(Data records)
━━━━━━━━━━

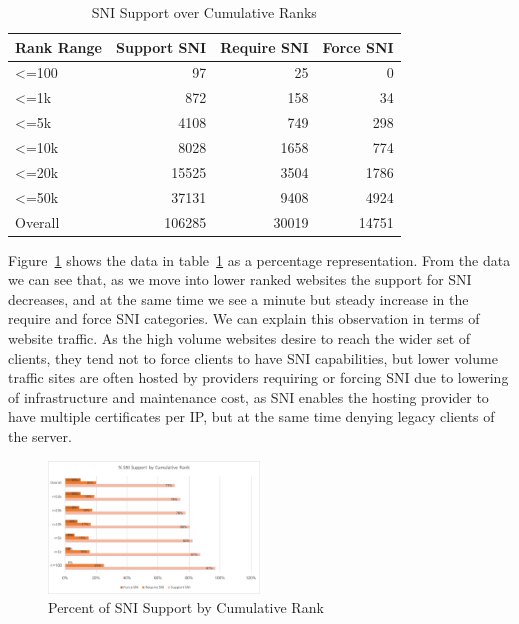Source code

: \documentclass{acm_proc_article-sp}
\begin{document}
\begin{table}[htbp]
  \centering
  \caption{SNI Support over Cumulative Ranks}
    \begin{tabular}{l|r|r|r}
    \toprule
    \multicolumn{1}{l}{Rank Range} & \multicolumn{1}{l}{Support SNI} & \multicolumn{1}{l}{Require SNI} & \multicolumn{1}{l}{Force SNI} \\
    \midrule
    <=100 & 97    & 25    & 0 \\
    <=1k  & 872   & 158   & 34 \\
    <=5k  & 4108  & 749   & 298 \\
    <=10k & 8028  & 1658  & 774 \\
    <=20k & 15525 & 3504  & 1786 \\
    <=50k & 37131 & 9408  & 4924 \\
    \midrule
    Overall & 106285 & 30019 & 14751 \\
    \bottomrule
    \end{tabular}%
  \label{tab:pranks}%
\end{table}%

Figure~\ref{fig:pranks} shows the data in table~\ref{tab:pranks} as a percentage representation. From the data we can see that, as we move into lower ranked websites the support for SNI decreases, and at the same time we see a minute but steady increase in the require and force SNI categories. We can explain this observation in terms of website traffic. As the high volume websites desire to reach the wider set of clients, they tend not to force clients to have SNI capabilities, but lower volume traffic sites are often hosted by providers requiring or forcing SNI due to lowering of infrastructure and maintenance cost, as SNI enables the hosting provider to have multiple certificates per IP, but at the same time denying legacy clients of the server.

\begin{figure}[htbp]
\center
\includegraphics[width=0.5\textwidth]{by_incremental_ranks}
\caption{Percent of SNI Support by Cumulative Rank}
\label{fig:pranks}
\end{figure}
\end{document}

━━━━━━━━━━

▶ Task goal: Return all of the entries exactly as written, but drop any pictures they hold.

▶ Answer for this exercise:
Source code

: \documentclass{acm_proc_article-sp}
\begin{document}
\begin{table}[htbp]
  \centering
  \caption{SNI Support over Cumulative Ranks}
    \begin{tabular}{l|r|r|r}
    \toprule
    \multicolumn{1}{l}{Rank Range} & \multicolumn{1}{l}{Support SNI} & \multicolumn{1}{l}{Require SNI} & \multicolumn{1}{l}{Force SNI} \\
    \midrule
    <=100 & 97    & 25    & 0 \\
    <=1k  & 872   & 158   & 34 \\
    <=5k  & 4108  & 749   & 298 \\
    <=10k & 8028  & 1658  & 774 \\
    <=20k & 15525 & 3504  & 1786 \\
    <=50k & 37131 & 9408  & 4924 \\
    \midrule
    Overall & 106285 & 30019 & 14751 \\
    \bottomrule
    \end{tabular}%
  \label{tab:pranks}%
\end{table}%

Figure~\ref{fig:pranks} shows the data in table~\ref{tab:pranks} as a percentage representation. From the data we can see that, as we move into lower ranked websites the support for SNI decreases, and at the same time we see a minute but steady increase in the require and force SNI categories. We can explain this observation in terms of website traffic. As the high volume websites desire to reach the wider set of clients, they tend not to force clients to have SNI capabilities, but lower volume traffic sites are often hosted by providers requiring or forcing SNI due to lowering of infrastructure and maintenance cost, as SNI enables the hosting provider to have multiple certificates per IP, but at the same time denying legacy clients of the server.

\begin{figure}[htbp]
\center
\includegraphics[width=0.5\textwidth]{by_incremental_ranks}
\caption{Percent of SNI Support by Cumulative Rank}
\label{fig:pranks}
\end{figure}
\end{document}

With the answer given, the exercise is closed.